▶ **WHAT TO WORK ON**
Look in the data below for the line that has "normal-log prior variance", then print exactly every line from there through the line that has "Instead, the type", leaving pictures out.

▶ **DATA TO USE**
------------------------
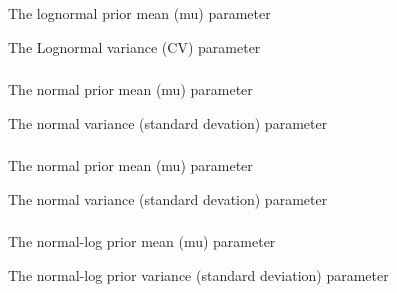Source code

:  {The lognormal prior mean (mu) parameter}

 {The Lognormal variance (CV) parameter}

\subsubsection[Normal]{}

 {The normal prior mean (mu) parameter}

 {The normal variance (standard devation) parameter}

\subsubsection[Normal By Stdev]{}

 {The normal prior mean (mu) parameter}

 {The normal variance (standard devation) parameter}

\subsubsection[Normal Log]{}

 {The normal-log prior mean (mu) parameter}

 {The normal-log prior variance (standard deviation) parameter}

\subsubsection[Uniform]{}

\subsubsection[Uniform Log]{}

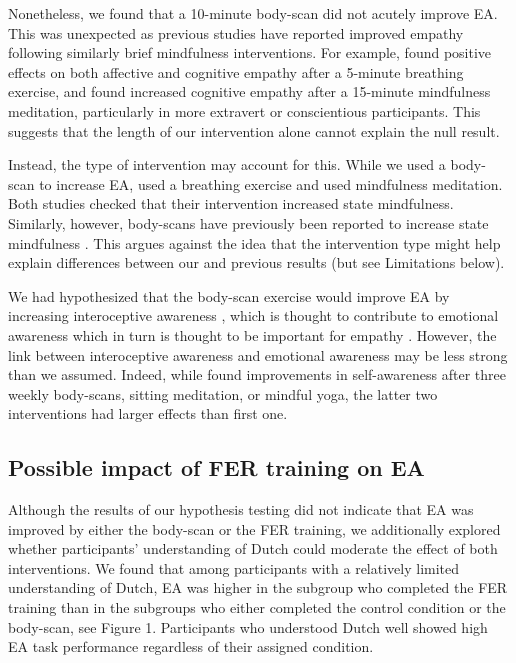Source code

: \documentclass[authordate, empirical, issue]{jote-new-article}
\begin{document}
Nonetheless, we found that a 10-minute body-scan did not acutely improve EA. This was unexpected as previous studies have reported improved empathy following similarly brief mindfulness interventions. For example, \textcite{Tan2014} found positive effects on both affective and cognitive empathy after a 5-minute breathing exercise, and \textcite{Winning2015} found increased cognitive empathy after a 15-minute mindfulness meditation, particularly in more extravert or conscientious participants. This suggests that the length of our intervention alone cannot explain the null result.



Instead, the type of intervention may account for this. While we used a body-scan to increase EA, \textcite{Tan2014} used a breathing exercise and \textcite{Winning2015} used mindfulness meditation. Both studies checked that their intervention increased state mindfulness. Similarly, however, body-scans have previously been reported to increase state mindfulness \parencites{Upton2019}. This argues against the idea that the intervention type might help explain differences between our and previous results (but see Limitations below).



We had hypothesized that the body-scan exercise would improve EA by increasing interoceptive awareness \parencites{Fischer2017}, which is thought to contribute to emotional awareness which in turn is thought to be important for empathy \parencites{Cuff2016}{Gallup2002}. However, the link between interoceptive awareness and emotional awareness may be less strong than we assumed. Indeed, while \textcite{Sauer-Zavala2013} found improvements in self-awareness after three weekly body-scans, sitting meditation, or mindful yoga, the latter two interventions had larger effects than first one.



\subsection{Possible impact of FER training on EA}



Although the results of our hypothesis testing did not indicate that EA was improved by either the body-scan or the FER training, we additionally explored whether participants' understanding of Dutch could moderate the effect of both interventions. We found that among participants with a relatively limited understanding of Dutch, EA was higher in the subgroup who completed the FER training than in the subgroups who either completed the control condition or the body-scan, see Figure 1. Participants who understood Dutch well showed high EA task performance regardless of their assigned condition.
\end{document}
------------------------
▶ **RESULT BELOW**
 {The normal-log prior variance (standard deviation) parameter}

\subsubsection[Uniform]{}

\subsubsection[Uniform Log]{}

Source code

: \documentclass[authordate, empirical, issue]{jote-new-article}
\begin{document}
Nonetheless, we found that a 10-minute body-scan did not acutely improve EA. This was unexpected as previous studies have reported improved empathy following similarly brief mindfulness interventions. For example, \textcite{Tan2014} found positive effects on both affective and cognitive empathy after a 5-minute breathing exercise, and \textcite{Winning2015} found increased cognitive empathy after a 15-minute mindfulness meditation, particularly in more extravert or conscientious participants. This suggests that the length of our intervention alone cannot explain the null result.



Instead, the type of intervention may account for this. While we used a body-scan to increase EA, \textcite{Tan2014} used a breathing exercise and \textcite{Winning2015} used mindfulness meditation. Both studies checked that their intervention increased state mindfulness. Similarly, however, body-scans have previously been reported to increase state mindfulness \parencites{Upton2019}. This argues against the idea that the intervention type might help explain differences between our and previous results (but see Limitations below).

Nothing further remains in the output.